**Exercise**
Line filter on the word "테이블에": copy each matching line from the entries.

**Entries shown**

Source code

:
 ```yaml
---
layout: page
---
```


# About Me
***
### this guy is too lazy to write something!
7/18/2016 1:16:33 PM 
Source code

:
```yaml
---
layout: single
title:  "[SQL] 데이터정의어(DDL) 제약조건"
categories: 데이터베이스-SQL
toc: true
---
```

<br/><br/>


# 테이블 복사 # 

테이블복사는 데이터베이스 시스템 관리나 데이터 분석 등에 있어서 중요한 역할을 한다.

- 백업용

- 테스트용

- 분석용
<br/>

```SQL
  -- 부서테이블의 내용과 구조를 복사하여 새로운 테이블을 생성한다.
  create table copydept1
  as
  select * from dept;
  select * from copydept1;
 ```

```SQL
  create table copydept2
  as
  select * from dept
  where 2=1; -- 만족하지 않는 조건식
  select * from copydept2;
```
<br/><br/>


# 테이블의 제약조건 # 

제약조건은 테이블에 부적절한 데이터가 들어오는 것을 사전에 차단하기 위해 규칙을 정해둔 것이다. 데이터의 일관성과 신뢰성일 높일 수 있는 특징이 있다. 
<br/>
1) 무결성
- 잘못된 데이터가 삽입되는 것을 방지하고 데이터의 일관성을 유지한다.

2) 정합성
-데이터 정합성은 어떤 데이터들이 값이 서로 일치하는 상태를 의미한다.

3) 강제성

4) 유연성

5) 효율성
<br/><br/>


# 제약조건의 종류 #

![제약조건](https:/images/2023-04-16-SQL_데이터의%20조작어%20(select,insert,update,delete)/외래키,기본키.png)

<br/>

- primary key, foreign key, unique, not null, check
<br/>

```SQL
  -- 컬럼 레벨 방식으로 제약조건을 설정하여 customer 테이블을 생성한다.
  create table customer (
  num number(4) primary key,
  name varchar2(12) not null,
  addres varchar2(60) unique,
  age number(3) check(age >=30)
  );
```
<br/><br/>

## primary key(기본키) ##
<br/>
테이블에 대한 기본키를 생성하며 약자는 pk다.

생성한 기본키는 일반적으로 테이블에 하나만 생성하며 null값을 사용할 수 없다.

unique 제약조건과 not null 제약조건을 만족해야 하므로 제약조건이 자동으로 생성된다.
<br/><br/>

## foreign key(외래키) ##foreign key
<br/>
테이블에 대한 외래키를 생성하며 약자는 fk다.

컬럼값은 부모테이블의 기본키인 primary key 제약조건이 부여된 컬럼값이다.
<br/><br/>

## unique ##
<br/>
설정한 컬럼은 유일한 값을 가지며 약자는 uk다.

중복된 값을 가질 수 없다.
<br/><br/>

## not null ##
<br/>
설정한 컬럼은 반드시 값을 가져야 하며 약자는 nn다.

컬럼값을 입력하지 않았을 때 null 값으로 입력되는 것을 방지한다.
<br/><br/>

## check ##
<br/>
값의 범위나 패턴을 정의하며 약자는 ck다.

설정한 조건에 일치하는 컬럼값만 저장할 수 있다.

**Your response**
제약조건은 테이블에 부적절한 데이터가 들어오는 것을 사전에 차단하기 위해 규칙을 정해둔 것이다. 데이터의 일관성과 신뢰성일 높일 수 있는 특징이 있다. 
테이블에 대한 기본키를 생성하며 약자는 pk다.
생성한 기본키는 일반적으로 테이블에 하나만 생성하며 null값을 사용할 수 없다.
테이블에 대한 외래키를 생성하며 약자는 fk다.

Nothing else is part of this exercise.